I understand. Think I would maybe add a little Cannazym to the mix. That helps break down roots fast and converts them into nutrition the plants can use. If you want to speed it all up a little bit
 
No problem, lol; it took me all of five seconds to get those thread links. I just typed site: followed (with no space in between) by the forum's http address, then a space, then "no till" (with quotation marks, because I wanted that to be treated as a single search term) into the nearest Internet search engine, then copied and pasted a few of the ~700 results. You can do the same. Note that there aren't actually 700+ threads on the subject, because some multi-page threads get treated as separate results. Still, the "site-search" is a pretty useful tool, and it enables one to perform more complex searches at a forum than what the forum's own inbuilt search routine may be capable of handling.

If you find any jewels in those (or in your own searches), feel free to return to this thread to post about what you've learned. I wasn't trying to infer that you should rely on previous threads (only) instead of starting a new discussion, just trying to help you with a quick set of leads.

Thanks for that excellent search tip TS! I've been meaning to post a question about how to do better searches on the forum - this will help a lot.

.
 
Thanks for that excellent search tip TS! I've been meaning to post a question about how to do better searches on the forum - this will help a lot.

Glad I could help. I learned about it years ago when... a defunct search engine was still around. Had an excellent advanced search capability, if it's the one I'm thinking of. Could search for two terms close together in the page (not necessarily side-by-side) whilst disallowing results that had a third term, stuff like that. I think it might have been Alta Vista, but I was pretty hazy then, so the memories are even hazier now ;) .
 
Can anyone break down the concept of no-till for me really quick and simple? It's just - English is not my first language and I can't seem to figure what it is in my own language so - What the heck is no-till?

Means that you don't plow. It's all about getting a good micro organism city going in the soil which let the plants take the nutrients they need.
You don't feed the plant, you feed the soil ;)

It's a Living Organic Soil method where you use absolutely no fertilizer, just water, some use teas some don't.
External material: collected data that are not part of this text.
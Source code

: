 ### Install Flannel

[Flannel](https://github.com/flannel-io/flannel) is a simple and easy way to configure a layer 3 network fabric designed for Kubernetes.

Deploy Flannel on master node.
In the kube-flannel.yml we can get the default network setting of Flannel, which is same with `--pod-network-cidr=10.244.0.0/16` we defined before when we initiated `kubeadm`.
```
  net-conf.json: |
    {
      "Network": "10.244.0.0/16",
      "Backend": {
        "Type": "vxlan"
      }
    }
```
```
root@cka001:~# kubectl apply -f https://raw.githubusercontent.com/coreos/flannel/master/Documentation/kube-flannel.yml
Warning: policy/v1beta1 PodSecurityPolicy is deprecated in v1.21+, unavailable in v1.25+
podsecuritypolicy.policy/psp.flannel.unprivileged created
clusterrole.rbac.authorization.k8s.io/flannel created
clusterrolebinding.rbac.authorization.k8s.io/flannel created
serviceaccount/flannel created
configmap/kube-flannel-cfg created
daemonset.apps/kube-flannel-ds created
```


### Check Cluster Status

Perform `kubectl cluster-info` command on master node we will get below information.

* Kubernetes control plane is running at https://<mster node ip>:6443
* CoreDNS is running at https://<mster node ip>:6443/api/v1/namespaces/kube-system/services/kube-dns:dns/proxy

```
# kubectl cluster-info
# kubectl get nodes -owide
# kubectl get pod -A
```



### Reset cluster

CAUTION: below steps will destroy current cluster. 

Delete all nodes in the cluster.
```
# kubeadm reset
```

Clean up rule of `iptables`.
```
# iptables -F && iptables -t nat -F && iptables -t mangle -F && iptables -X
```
Very interested in proper organic growing, I'm gonna try out high brix next grow, and I'm gonna experiment with some add only water no-till with cover crop and companion plants soon ;)
 
I always thought this would be to hard to accomplish in single pots. It takes room for soils to grow and live well. The one thing that always bothered me about this method is commitment. So many things can infest or build up in soils. Outdoor I can really see it working great hard to reproduce indoors. Lots do it though. Soma use's communal planter boxes at one time. Very similar style. Every grow I seem to have 1 or 2 plants that have troubles. Always worried what how those would effect the whole grow. With pots you can treat each plant different.
 
I always thought this would be to hard to accomplish in single pots. It takes room for soils to grow and live well. The one thing that always bothered me about this method is commitment. So many things can infest or build up in soils. Outdoor I can really see it working great hard to reproduce indoors. Lots do it though. Soma use's communal planter boxes at one time. Very similar style. Every grow I seem to have 1 or 2 plants that have troubles. Always worried what how those would effect the whole grow. With pots you can treat each plant different.

Things can infest any grow.

Go with at least 7 gallon pots, or make a bed indoors, the clever thing is that you keep using the same soil again and again without doing more than top dressing some minerals and tending to the cover crop.



With pots you can treat each plant different.

With no-till you NEVER treat the plant, only the soil, and then the plants take what they need.
 
...so invite him to stop by our forum, lol.